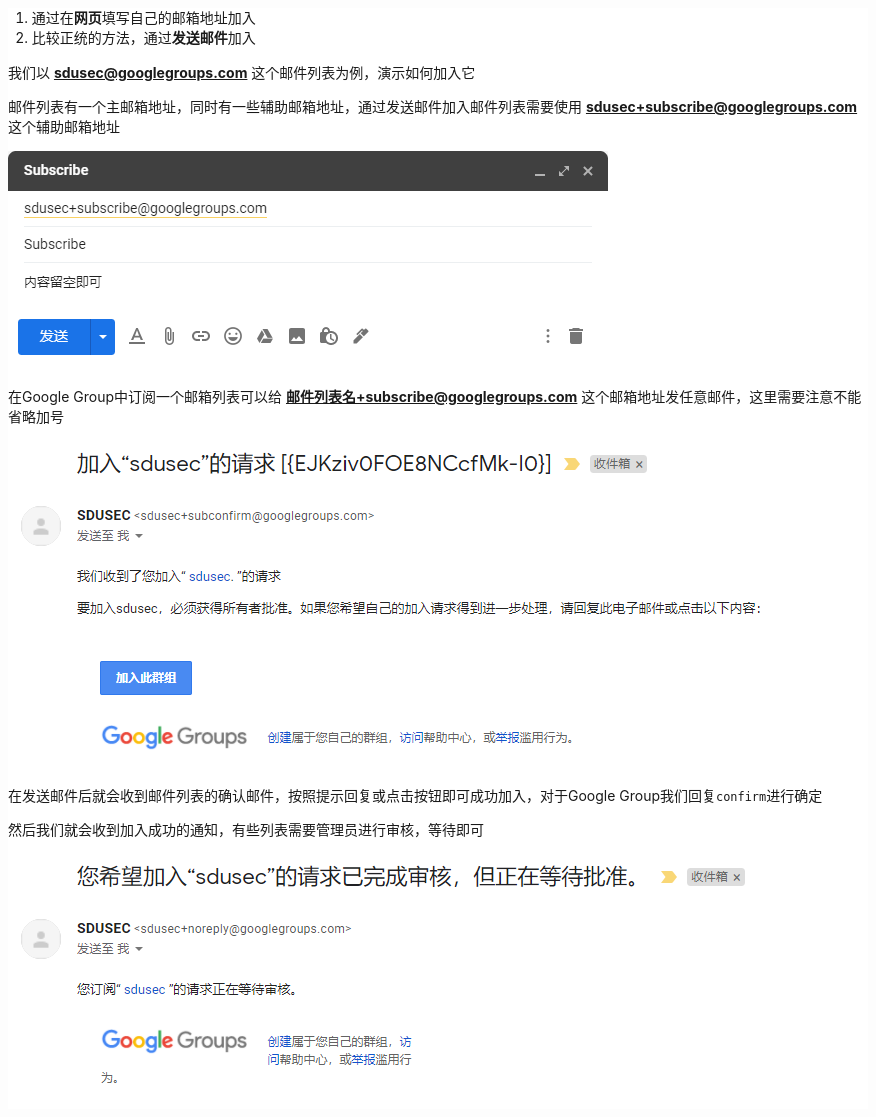 1. 通过在**网页**填写自己的邮箱地址加入
2. 比较正统的方法，通过**发送邮件**加入

我们以 **sdusec@googlegroups.com** 这个邮件列表为例，演示如何加入它

邮件列表有一个主邮箱地址，同时有一些辅助邮箱地址，通过发送邮件加入邮件列表需要使用 **sdusec+subscribe@googlegroups.com** 这个辅助邮箱地址

![发送申请邮件](1.png)

在Google Group中订阅一个邮箱列表可以给 **邮件列表名+subscribe@googlegroups.com** 这个邮箱地址发任意邮件，这里需要注意不能省略加号

![同意](2.png)

在发送邮件后就会收到邮件列表的确认邮件，按照提示回复或点击按钮即可成功加入，对于Google Group我们回复`confirm`进行确定

然后我们就会收到加入成功的通知，有些列表需要管理员进行审核，等待即可

![等待审核](3.png)
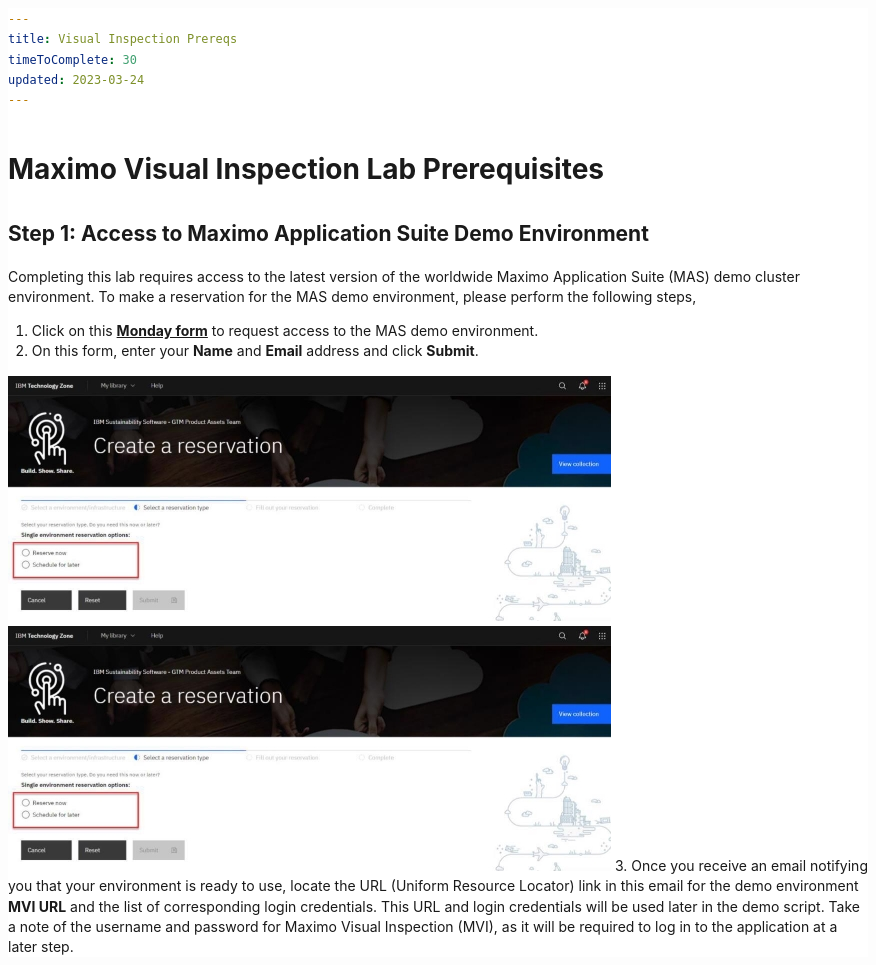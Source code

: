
 ```yaml
---
title: Visual Inspection Prereqs
timeToComplete: 30
updated: 2023-03-24
---
```


# Maximo Visual Inspection Lab Prerequisites

## Step 1: Access to Maximo Application Suite Demo Environment

Completing this lab requires access to the latest version of the worldwide Maximo Application Suite (MAS) demo cluster environment. To make a reservation for the MAS demo environment, please perform the following steps,

1. Click on this [**Monday form**](https://forms.monday.com/forms/9753d4c0fbbf082f119601a5d6b01f00?r=use1) to request access to the MAS demo environment.
2. On this form, enter your **Name** and **Email** address and click **Submit**.

![](./images/mvi/mvi.f2962fae-95d4-4d63-9e23-211e54c72214.010.jpeg)
![](./images/mvi/mvi.f2962fae-95d4-4d63-9e23-211e54c72214.010.jpeg)
3. Once you receive an email notifying you that your environment is ready to use, locate the URL (Uniform Resource Locator) link in this email for the demo environment **MVI URL** and the list of corresponding login credentials. This URL and login credentials will be used later in the demo script. Take a note of the username and password for Maximo Visual Inspection (MVI), as it will be required to log in to the application at a later step.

————

## What you should do
Show the lines of the records that contain the word "subscribe".

## Task answer
邮件列表有一个主邮箱地址，同时有一些辅助邮箱地址，通过发送邮件加入邮件列表需要使用 **sdusec+subscribe@googlegroups.com** 这个辅助邮箱地址
在Google Group中订阅一个邮箱列表可以给 **邮件列表名+subscribe@googlegroups.com** 这个邮箱地址发任意邮件，这里需要注意不能省略加号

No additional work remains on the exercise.